Saved data entries:
Content starts
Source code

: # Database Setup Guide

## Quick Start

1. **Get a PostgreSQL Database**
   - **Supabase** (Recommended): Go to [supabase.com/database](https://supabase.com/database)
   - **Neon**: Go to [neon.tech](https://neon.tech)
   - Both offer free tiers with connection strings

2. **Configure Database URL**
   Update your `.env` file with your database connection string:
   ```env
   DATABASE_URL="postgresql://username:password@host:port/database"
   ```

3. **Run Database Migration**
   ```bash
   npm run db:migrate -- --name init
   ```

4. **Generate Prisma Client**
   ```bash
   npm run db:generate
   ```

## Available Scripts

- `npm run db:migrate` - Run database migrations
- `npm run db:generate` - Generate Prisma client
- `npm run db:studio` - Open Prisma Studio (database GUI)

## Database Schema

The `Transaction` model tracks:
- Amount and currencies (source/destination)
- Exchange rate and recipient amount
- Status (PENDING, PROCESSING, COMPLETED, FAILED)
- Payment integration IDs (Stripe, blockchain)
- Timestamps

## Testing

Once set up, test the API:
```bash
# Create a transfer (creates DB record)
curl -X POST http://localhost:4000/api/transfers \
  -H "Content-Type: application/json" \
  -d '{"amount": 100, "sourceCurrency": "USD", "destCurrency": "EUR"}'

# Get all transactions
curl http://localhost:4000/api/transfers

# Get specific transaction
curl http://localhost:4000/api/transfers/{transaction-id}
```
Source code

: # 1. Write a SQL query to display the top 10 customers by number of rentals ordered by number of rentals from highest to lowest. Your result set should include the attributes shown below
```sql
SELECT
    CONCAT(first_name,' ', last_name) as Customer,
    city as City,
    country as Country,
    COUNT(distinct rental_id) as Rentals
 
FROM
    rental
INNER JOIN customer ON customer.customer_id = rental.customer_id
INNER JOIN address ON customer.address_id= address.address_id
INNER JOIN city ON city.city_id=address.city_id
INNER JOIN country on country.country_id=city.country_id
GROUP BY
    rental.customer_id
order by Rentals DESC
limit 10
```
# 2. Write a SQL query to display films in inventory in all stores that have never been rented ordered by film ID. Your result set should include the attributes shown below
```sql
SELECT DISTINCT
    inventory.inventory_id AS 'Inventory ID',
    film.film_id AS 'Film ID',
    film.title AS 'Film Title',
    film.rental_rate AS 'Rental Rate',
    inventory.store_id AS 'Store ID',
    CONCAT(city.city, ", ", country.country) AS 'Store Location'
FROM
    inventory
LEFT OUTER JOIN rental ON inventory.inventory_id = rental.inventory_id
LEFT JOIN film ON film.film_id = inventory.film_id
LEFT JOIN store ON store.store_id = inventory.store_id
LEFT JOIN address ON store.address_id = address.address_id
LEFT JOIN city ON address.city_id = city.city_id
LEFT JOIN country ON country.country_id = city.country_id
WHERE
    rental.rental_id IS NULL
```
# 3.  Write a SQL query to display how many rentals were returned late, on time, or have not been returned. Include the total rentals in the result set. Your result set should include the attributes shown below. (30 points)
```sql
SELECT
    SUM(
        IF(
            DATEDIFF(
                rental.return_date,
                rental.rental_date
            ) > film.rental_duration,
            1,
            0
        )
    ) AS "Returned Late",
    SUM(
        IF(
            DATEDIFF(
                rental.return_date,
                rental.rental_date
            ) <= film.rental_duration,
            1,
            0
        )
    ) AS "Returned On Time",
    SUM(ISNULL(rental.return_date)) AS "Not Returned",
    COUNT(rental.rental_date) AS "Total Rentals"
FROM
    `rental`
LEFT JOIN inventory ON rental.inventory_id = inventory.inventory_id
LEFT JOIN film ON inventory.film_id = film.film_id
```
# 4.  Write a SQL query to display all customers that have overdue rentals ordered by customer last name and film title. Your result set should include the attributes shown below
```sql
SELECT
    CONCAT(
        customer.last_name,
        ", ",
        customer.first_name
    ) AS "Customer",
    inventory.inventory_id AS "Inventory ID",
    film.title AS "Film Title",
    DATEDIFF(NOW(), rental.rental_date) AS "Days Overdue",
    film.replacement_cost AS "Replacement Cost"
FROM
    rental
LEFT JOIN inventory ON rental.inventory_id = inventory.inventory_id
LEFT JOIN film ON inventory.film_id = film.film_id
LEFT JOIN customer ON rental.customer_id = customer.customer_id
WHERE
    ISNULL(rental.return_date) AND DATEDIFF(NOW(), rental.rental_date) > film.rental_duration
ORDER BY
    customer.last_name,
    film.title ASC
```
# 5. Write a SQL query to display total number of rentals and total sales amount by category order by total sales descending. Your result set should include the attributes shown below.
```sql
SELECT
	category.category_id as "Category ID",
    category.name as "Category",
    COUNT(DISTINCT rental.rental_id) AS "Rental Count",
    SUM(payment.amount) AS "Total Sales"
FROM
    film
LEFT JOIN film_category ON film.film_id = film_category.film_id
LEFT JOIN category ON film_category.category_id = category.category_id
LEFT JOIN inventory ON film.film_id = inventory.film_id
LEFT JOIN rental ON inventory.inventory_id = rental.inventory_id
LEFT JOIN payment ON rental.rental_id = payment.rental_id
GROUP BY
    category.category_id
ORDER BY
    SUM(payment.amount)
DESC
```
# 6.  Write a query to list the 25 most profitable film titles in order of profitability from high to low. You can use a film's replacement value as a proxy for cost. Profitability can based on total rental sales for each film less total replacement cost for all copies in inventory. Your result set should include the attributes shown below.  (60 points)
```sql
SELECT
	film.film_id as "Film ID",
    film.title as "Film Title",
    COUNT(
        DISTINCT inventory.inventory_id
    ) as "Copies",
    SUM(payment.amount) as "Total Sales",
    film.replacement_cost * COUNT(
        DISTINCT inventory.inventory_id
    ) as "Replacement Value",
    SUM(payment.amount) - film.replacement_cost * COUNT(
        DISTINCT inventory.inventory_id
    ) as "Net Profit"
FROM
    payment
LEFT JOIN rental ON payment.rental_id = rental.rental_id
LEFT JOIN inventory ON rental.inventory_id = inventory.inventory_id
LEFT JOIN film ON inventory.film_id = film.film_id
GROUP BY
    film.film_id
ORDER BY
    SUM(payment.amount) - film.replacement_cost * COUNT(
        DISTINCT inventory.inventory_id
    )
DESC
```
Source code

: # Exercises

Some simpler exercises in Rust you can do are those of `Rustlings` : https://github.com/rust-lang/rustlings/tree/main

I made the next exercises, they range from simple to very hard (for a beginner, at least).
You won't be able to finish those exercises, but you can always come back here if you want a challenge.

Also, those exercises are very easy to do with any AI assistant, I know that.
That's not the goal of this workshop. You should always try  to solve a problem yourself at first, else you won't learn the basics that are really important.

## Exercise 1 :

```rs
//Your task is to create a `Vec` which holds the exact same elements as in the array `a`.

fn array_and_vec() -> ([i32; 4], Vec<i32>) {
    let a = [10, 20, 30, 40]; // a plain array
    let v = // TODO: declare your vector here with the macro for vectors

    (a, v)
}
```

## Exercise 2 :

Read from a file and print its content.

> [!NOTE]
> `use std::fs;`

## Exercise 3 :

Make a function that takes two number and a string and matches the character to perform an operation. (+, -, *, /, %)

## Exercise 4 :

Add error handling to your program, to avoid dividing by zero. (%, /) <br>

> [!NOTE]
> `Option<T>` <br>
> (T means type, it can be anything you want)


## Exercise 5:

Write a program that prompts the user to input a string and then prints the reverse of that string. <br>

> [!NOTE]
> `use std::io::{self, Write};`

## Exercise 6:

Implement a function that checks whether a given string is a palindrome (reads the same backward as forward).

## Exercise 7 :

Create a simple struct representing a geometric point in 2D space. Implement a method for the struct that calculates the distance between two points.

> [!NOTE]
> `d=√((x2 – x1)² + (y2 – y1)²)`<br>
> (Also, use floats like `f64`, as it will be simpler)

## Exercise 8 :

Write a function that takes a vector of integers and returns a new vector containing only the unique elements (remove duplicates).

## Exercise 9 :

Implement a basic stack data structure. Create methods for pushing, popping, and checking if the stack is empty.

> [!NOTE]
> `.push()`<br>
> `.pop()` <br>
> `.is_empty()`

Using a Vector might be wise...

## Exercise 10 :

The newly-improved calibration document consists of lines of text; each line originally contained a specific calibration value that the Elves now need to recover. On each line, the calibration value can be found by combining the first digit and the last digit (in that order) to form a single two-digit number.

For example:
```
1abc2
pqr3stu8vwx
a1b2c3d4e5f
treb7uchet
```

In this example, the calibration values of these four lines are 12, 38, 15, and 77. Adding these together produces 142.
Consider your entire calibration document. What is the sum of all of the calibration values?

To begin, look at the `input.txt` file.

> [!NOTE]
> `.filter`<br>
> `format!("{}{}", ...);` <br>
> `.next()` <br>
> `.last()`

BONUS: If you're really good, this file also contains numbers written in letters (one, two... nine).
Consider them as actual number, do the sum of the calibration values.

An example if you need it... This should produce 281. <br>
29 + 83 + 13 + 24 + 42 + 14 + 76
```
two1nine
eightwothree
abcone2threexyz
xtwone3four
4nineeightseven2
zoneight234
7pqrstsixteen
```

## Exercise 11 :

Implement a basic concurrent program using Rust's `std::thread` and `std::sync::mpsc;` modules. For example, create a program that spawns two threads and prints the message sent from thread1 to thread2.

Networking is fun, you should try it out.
Content ends
What to produce
Check each line of the data above for the word "very" and copy the ones where it is found.

Exercise answer
I made the next exercises, they range from simple to very hard (for a beginner, at least).
Also, those exercises are very easy to do with any AI assistant, I know that.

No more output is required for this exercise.